Aquele momento, já não há razões para dúvidas ou incertezas.
A Natureza fez-se esplêndida pauta musical onde se gravam as notas sublimes do seu Messianato.
Cada palavra é um acorde feito em luz.
Todo gesto, um alegríssimo de paz.
As onomatopeias da paisagem sucedem-se e logo se misturam às profundas mensagens do Seu amor.
Os amigos já O viram desatar homens das amarras que inibem, imobilizam ou dificultam o acesso à luta, ao bem operante.
Ao contato da Sua presença ímpar, modificam-se as situações, alteram-se os contornos dos problemas, diminuem os complicados óbices, quando colocados à frente. Ninguém O perturba ou confunde.
Uma expressão do Seu olhar, um movimento da Sua face e os astuciosos se revelam, rendidos.
Qualquer ardil se faz de fácil transposição.

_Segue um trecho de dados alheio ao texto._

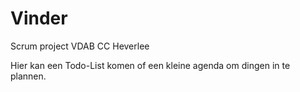 # Vinder
Scrum project VDAB CC Heverlee

Hier kan een Todo-List komen of een kleine agenda om dingen in te plannen.
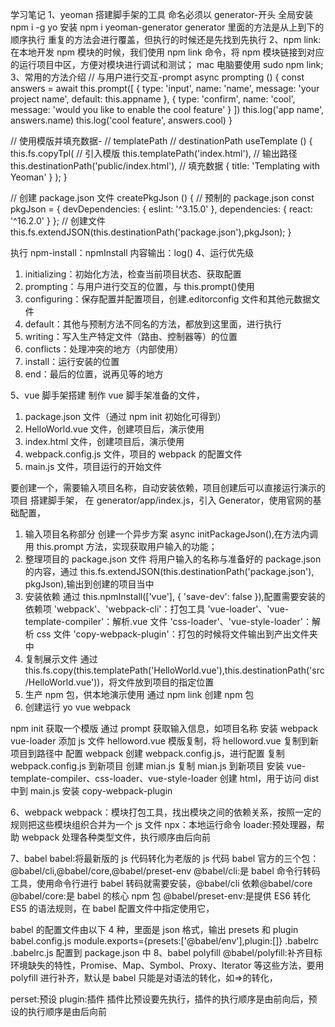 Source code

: 学习笔记
1、yeoman
搭建脚手架的工具
命名必须以 generator-开头
全局安装 npm i -g yo
安装 npm i yeoman-generator
generator 里面的方法是从上到下的顺序执行
重复的方法会进行覆盖，但执行的时候还是先找到先执行
2、npm link:在本地开发 npm 模块的时候，我们使用 npm link 命令，将 npm 模块链接到对应的运行项目中区，方便对模块进行调试和测试； mac 电脑要使用 sudo npm link;
3、常用的方法介绍
// 与用户进行交互-prompt
async prompting () {
const answers = await this.prompt([
{
type: 'input',
name: 'name',
message: 'your project name',
default: this.appname
}, {
type: 'confirm',
name: 'cool',
message: 'would you like to enable the cool feature'
}
])
this.log('app name', answers.name)
this.log('cool feature', answers.cool)
}

// 使用模版并填充数据-
// templatePath
// destinationPath
useTemplate () {
this.fs.copyTpl(
// 引入模版
this.templatePath('index.html'),
// 输出路径
this.destinationPath('public/index.html'),
// 填充数据
{ title: 'Templating with Yeoman' }
);
}

// 创建 package.json 文件
createPkgJson () {
// 预制的 package.json
const pkgJson = {
devDependencies: {
eslint: '^3.15.0'
},
dependencies: {
react: '^16.2.0'
}
};
// 创建文件
this.fs.extendJSON(this.destinationPath('package.json'),pkgJson);
}

执行 npm-install：npmInstall
内容输出：log()
4、运行优先级

1. initializing：初始化方法，检查当前项目状态、获取配置
2. prompting：与用户进行交互的位置，与 this.prompt()使用
3. configuring：保存配置并配置项目，创建.editorconfig 文件和其他元数据文件
4. default：其他与预制方法不同名的方法，都放到这里面，进行执行
5. writing：写入生产特定文件（路由、控制器等）的位置
6. conflicts：处理冲突的地方（内部使用）
7. install：运行安装的位置
8. end：最后的位置，说再见等的地方

5、vue 脚手架搭建
制作 vue 脚手架准备的文件，

1. package.json 文件（通过 npm init 初始化可得到）
2. HelloWorld.vue 文件，创建项目后，演示使用
3. index.html 文件，创建项目后，演示使用
4. webpack.config.js 文件，项目的 webpack 的配置文件
5. main.js 文件，项目运行的开始文件

要创建一个，需要输入项目名称，自动安装依赖，项目创建后可以直接运行演示的项目
搭建脚手架，
在 generator/app/index.js，引入 Generator，使用官网的基础配置，

1. 输入项目名称部分
   创建一个异步方案 async initPackageJson(),在方法内调用 this.prompt 方法，实现获取用户输入的功能；
2. 整理项目的 package.json 文件
   将用户输入的名称与准备好的 package.json 的内容，通过 this.fs.extendJSON(this.destinationPath('package.json'), pkgJson),输出到创建的项目当中
3. 安装依赖
   通过 this.npmInstall(['vue'], { 'save-dev': false }),配置需要安装的依赖项
   'webpack'、'webpack-cli'：打包工具
   'vue-loader'、'vue-template-compiler'：解析.vue 文件
   'css-loader'、'vue-style-loader'：解析 css 文件
   'copy-webpack-plugin'：打包的时候将文件输出到产出文件夹中
4. 复制展示文件
   通过 this.fs.copy(this.templatePath('HelloWorld.vue'),this.destinationPath('src/HelloWorld.vue'))，将文件放到项目的指定位置
5. 生产 npm 包，供本地演示使用
   通过 npm link 创建 npm 包
6. 创建运行
   yo vue
   webpack

npm init 获取一个模版
通过 prompt 获取输入信息，如项目名称
安装 webpack vue-loader
添加 js 文件 helloword.vue
模版复制，将 helloword.vue 复制到新项目到路径中
配置 webpack
创建 webpack.config.js，进行配置
复制 webpack.config.js 到新项目
创建 mian.js
复制 mian.js 到新项目
安装 vue-template-compiler、css-loader、vue-style-loader
创建 html，用于访问 dist 中到 main.js
安装 copy-webpack-plugin

6、webpack
webpack：模块打包工具，找出模块之间的依赖关系，按照一定的规则把这些模块组织合并为一个 js 文件
npx：本地运行命令
loader:预处理器，帮助 webpack 处理各种类型文件，执行顺序由后向前

7、babel
babel:将最新版的 js 代码转化为老版的 js 代码
babel 官方的三个包：@babel/cli,@babel/core,@babel/preset-env
@babel/cli:是 babel 命令行转码工具，使用命令行进行 babel 转码就需要安装，@babel/cli 依赖@babel/core
@babel/core:是 babel 的核心 npm 包
@babel/preset-env:是提供 ES6 转化 ES5 的语法规则，在 babel 配置文件中指定使用它，

babel 的配置文件由以下 4 种，里面是 json 格式，输出 presets 和 plugin
babel.config.js module.exports={presets:['@babel/env'],plugin:[]}
.babelrc
.babelrc.js
配置到 package.json 中
8、babel polyfill
@babel/polyfill:补齐目标环境缺失的特性，Promise、Map、Symbol、Proxy、Iterator 等这些方法，要用 polyfill 进行补齐，默认是 babel 只能是对语法的转化，如=>的转化，

perset:预设
plugin:插件
插件比预设要先执行，插件的执行顺序是由前向后，预设的执行顺序是由后向前
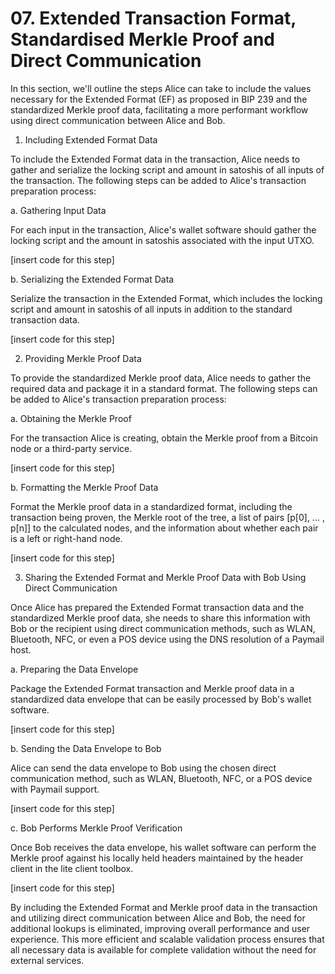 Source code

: # 07. Extended Transaction Format, Standardised Merkle Proof  and Direct Communication



In this section, we'll outline the steps Alice can take to include the values necessary for the Extended Format (EF) as proposed in BIP 239 and the standardized Merkle proof data, facilitating a more performant workflow using direct communication between Alice and Bob.

1. Including Extended Format Data

To include the Extended Format data in the transaction, Alice needs to gather and serialize the locking script and amount in satoshis of all inputs of the transaction. The following steps can be added to Alice's transaction preparation process:

a. Gathering Input Data

For each input in the transaction, Alice's wallet software should gather the locking script and the amount in satoshis associated with the input UTXO.

\[insert code for this step]

b. Serializing the Extended Format Data

Serialize the transaction in the Extended Format, which includes the locking script and amount in satoshis of all inputs in addition to the standard transaction data.

\[insert code for this step]

2. Providing Merkle Proof Data

To provide the standardized Merkle proof data, Alice needs to gather the required data and package it in a standard format. The following steps can be added to Alice's transaction preparation process:

a. Obtaining the Merkle Proof

For the transaction Alice is creating, obtain the Merkle proof from a Bitcoin node or a third-party service.

\[insert code for this step]

b. Formatting the Merkle Proof Data

Format the Merkle proof data in a standardized format, including the transaction being proven, the Merkle root of the tree, a list of pairs \[p\[0], ... , p\[n]] to the calculated nodes, and the information about whether each pair is a left or right-hand node.

\[insert code for this step]

3. Sharing the Extended Format and Merkle Proof Data with Bob Using Direct Communication

Once Alice has prepared the Extended Format transaction data and the standardized Merkle proof data, she needs to share this information with Bob or the recipient using direct communication methods, such as WLAN, Bluetooth, NFC, or even a POS device using the DNS resolution of a Paymail host.

a. Preparing the Data Envelope

Package the Extended Format transaction and Merkle proof data in a standardized data envelope that can be easily processed by Bob's wallet software.

\[insert code for this step]

b. Sending the Data Envelope to Bob

Alice can send the data envelope to Bob using the chosen direct communication method, such as WLAN, Bluetooth, NFC, or a POS device with Paymail support.

\[insert code for this step]

c. Bob Performs Merkle Proof Verification

Once Bob receives the data envelope, his wallet software can perform the Merkle proof against his locally held headers maintained by the header client in the lite client toolbox.

\[insert code for this step]

By including the Extended Format and Merkle proof data in the transaction and utilizing direct communication between Alice and Bob, the need for additional lookups is eliminated, improving overall performance and user experience. This more efficient and scalable validation process ensures that all necessary data is available for complete validation without the need for external services.
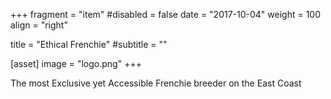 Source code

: +++
fragment = "item"
#disabled = false
date = "2017-10-04"
weight = 100
align = "right"

title = "Ethical Frenchie"
#subtitle = ""

[asset]
  image = "logo.png"
+++

The most Exclusive yet Accessible Frenchie breeder on the East Coast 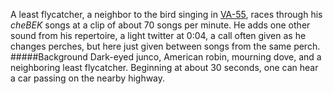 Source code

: A least flycatcher, a neighbor to the bird singing in [VA-55](http://listeningtoacontinentsing.com/recording.php?page=VA-55), races through his _cheBEK_ songs at a clip of about 70 songs per minute. He adds one other sound from his repertoire, a light twitter at 0:04, a call often given as he changes perches, but here just given between songs from the same perch. 
#####Background
Dark-eyed junco, American robin, mourning dove, and a neighboring least flycatcher. Beginning at about 30 seconds, one can hear a car passing on the nearby highway.
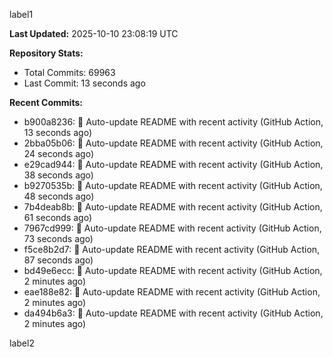 
label1 
<!-- ACTIVITY_START -->
**Last Updated:** 2025-10-10 23:08:19 UTC

**Repository Stats:**
- Total Commits: 69963
- Last Commit: 13 seconds ago

**Recent Commits:**
- b900a8236: 🤖 Auto-update README with recent activity (GitHub Action, 13 seconds ago)
- 2bba05b06: 🤖 Auto-update README with recent activity (GitHub Action, 24 seconds ago)
- e29cad944: 🤖 Auto-update README with recent activity (GitHub Action, 38 seconds ago)
- b9270535b: 🤖 Auto-update README with recent activity (GitHub Action, 48 seconds ago)
- 7b4deab8b: 🤖 Auto-update README with recent activity (GitHub Action, 61 seconds ago)
- 7967cd999: 🤖 Auto-update README with recent activity (GitHub Action, 73 seconds ago)
- f5ce8b2d7: 🤖 Auto-update README with recent activity (GitHub Action, 87 seconds ago)
- bd49e6ecc: 🤖 Auto-update README with recent activity (GitHub Action, 2 minutes ago)
- eae188e82: 🤖 Auto-update README with recent activity (GitHub Action, 2 minutes ago)
- da494b6a3: 🤖 Auto-update README with recent activity (GitHub Action, 2 minutes ago)
<!-- ACTIVITY_END -->

label2
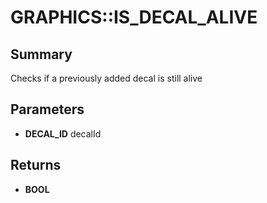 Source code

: # GRAPHICS::IS_DECAL_ALIVE

## Summary
Checks if a previously added decal is still alive

## Parameters
* **DECAL_ID** decalId

## Returns
* **BOOL** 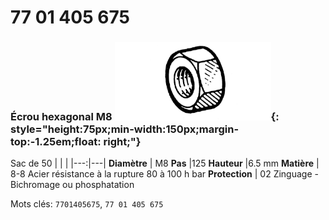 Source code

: # 77 01 405 675

### Écrou hexagonal M8 ![](../assets/images/parts/hex_bolt.png){: style="height:75px;min-width:150px;margin-top:-1.25em;float: right;"}

Sac de 50
|   |   |
|---:|---|
**Diamètre** | M8
**Pas** |125
**Hauteur** |6.5 mm
**Matière** | 8-8 Acier résistance à la rupture 80 à 100 h bar
**Protection** | 02 Zinguage - Bichromage ou phosphatation

Mots clés: `7701405675`, `77 01 405 675`
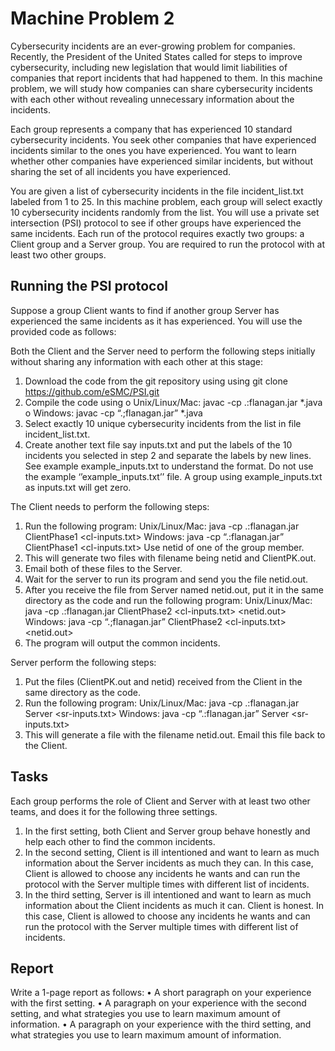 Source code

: # Machine Problem 2

Cybersecurity incidents are an ever-growing problem for companies.  Recently, the President of the United States called for steps to improve cybersecurity, including new legislation that would limit liabilities of companies that report incidents that had happened to them. In this machine problem, we will study how companies can share cybersecurity incidents with each other without revealing unnecessary information about the incidents.
  
Each group represents a company that has experienced 10 standard cybersecurity incidents. You seek other companies that have experienced incidents similar to the ones you have experienced. You want to learn whether other companies have experienced similar incidents, but without sharing the set of all incidents you have experienced. 

You are given a list of cybersecurity incidents in the file incident_list.txt labeled from 1 to 25. In this machine problem, each group will select exactly 10 cybersecurity incidents randomly from the list. You will use a private set intersection (PSI) protocol to see if other groups have experienced the same incidents. Each run of the protocol requires exactly two groups: a Client group and a Server group. You are required to run the protocol with at least two other groups. 

## Running the PSI protocol

Suppose a group Client wants to find if another group Server has experienced the same incidents as it has experienced. You will use the provided code as follows:

Both the Client and the Server need to perform the following steps initially without sharing any information with each other at this stage:
1.	Download the code from the git repository using using 
git clone https://github.com/eSMC/PSI.git
2.	Compile the code using
o	Unix/Linux/Mac: javac -cp .:flanagan.jar *.java
o	Windows: javac -cp “.;flanagan.jar” *.java
3.	Select exactly 10 unique cybersecurity incidents from the list in file incident_list.txt.
4.	Create another text file say inputs.txt and put the labels of the 10 incidents you selected in step 2 and separate the labels by new lines. See example example_inputs.txt to understand the format. Do not use the example ‘’example_inputs.txt’’ file. A group using example_inputs.txt as inputs.txt will get zero.

The Client needs to perform the following steps:
1.	Run the following program: 
Unix/Linux/Mac: java -cp .:flanagan.jar ClientPhase1 <cl-inputs.txt>  <netid>
Windows:  java -cp “.:flanagan.jar” ClientPhase1 <cl-inputs.txt>  <netid>
Use netid of one of the group member.
2.	This will generate two files with filename being netid and ClientPK.out. 
3.	Email both of these files to the Server.
4.	Wait for the server to run its program and send you the file netid.out.
5.	After you receive the file from Server named netid.out, put it in the same directory as the code and run the following program: 
Unix/Linux/Mac: java -cp .:flanagan.jar ClientPhase2 <cl-inputs.txt>  <netid.out>
Windows: java -cp “.;flanagan.jar” ClientPhase2 <cl-inputs.txt>  <netid.out>
6.	The program will output the common incidents.

Server perform the following steps:
1.	Put the files (ClientPK.out and netid) received from the Client in the same directory as the code.
2.	Run the following program:
Unix/Linux/Mac: java -cp .:flanagan.jar Server <sr-inputs.txt>	<netid>	
Windows:  java -cp “.:flanagan.jar” Server <sr-inputs.txt> <netid>
3.	This will generate a file with the filename netid.out. Email this file back to the Client.

## Tasks

Each group performs the role of Client and Server with at least two other teams, and does it for the following three settings.
1.	In the first setting, both Client and Server group behave honestly and help each other to find the common incidents.
2.	In the second setting, Client is ill intentioned and want to learn as much information about the Server incidents as much they can. In this case, Client is allowed to choose any incidents he wants and can run the protocol with the Server multiple times with different list of incidents.
3.	In the third setting, Server is ill intentioned and want to learn as much information about the Client incidents as much it can. Client is honest. In this case, Client is allowed to choose any incidents he wants and can run the protocol with the Server multiple times with different list of incidents.

## Report

Write a 1-page report as follows:
•	A short paragraph on your experience with the first setting.
•	A paragraph on your experience with the second setting, and what strategies you use to learn maximum amount of information.
•	A paragraph on your experience with the third setting, and what strategies you use to learn maximum amount of information.





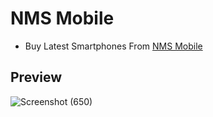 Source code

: # NMS Mobile
- Buy Latest Smartphones From [NMS Mobile](https://nms-mobile-sri-lanka.netlify.app/)
## Preview

![Screenshot (650)](https://github.com/user-attachments/assets/e1d9fcbc-a7e2-4b7b-a16c-38c6a5eb4549)
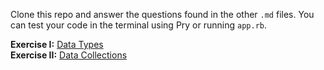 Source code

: Clone this repo and answer the questions found in the other `.md` files. You can test your code in the terminal using Pry or running `app.rb`.  

**Exercise I:** [Data Types](https://github.com/ga-wdi-exercises/ruby-basics-exercises/blob/master/data-types.md)  
**Exercise II:** [Data Collections](https://github.com/ga-wdi-exercises/ruby-basics-exercises/blob/master/data-collections.md)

As ciladas não O alcançam.
A Sua sombra, em caindo sobre alguém enfermo, restitui-lhe a saúde, e através das Suas roupas se distendem as mercês.
Não O contraditam nem O atemorizam.
Suave, dulcifica a alma, ameniza a aspereza dos fatores externos violentos, e acalma os tumultos interiores persistentes.
Vigoroso, invectiva contra o erro, arrosta as consequências das atitudes, verbera contra o crime e a simonia diante dos acumpliciados com a usurpação e a hedionda hipocrisia.
São aqueles os dias da esperança, das festas da alma.
Refertam-se os Espíritos humildes com as fortunas do bem.
Os amigos já O conhecem, pelo menos dispõem de todo os dados para O identificarem.
Eram, porém, homens algo confusos, subitamente arrancados das pequenezas materiais para as excelsitudes do espírito.
Içados, de súbito, das covas sombrias e sem perspectivas para os altiplanos de perene claridade, sentiam-se aturdidos.
Amavam a luz e temiam-na.
Comiam o pão da verdade, mas o não digeriam.
Sorviam a linfa do conforto libertador e não se contentavam, fugindo para as torpes querelas, as mesquinhas disputas, os debates infantis.
O tempo, todavia, fortalecia-os, a pouco e pouco, para os cometimentos, e aqueles temores infundados se transformavam em força invencível, em estoicismos arrebatadores de fé.
Possuindo todas as seguras informações, careciam da revelação que Ele deveria dispensar-lhes.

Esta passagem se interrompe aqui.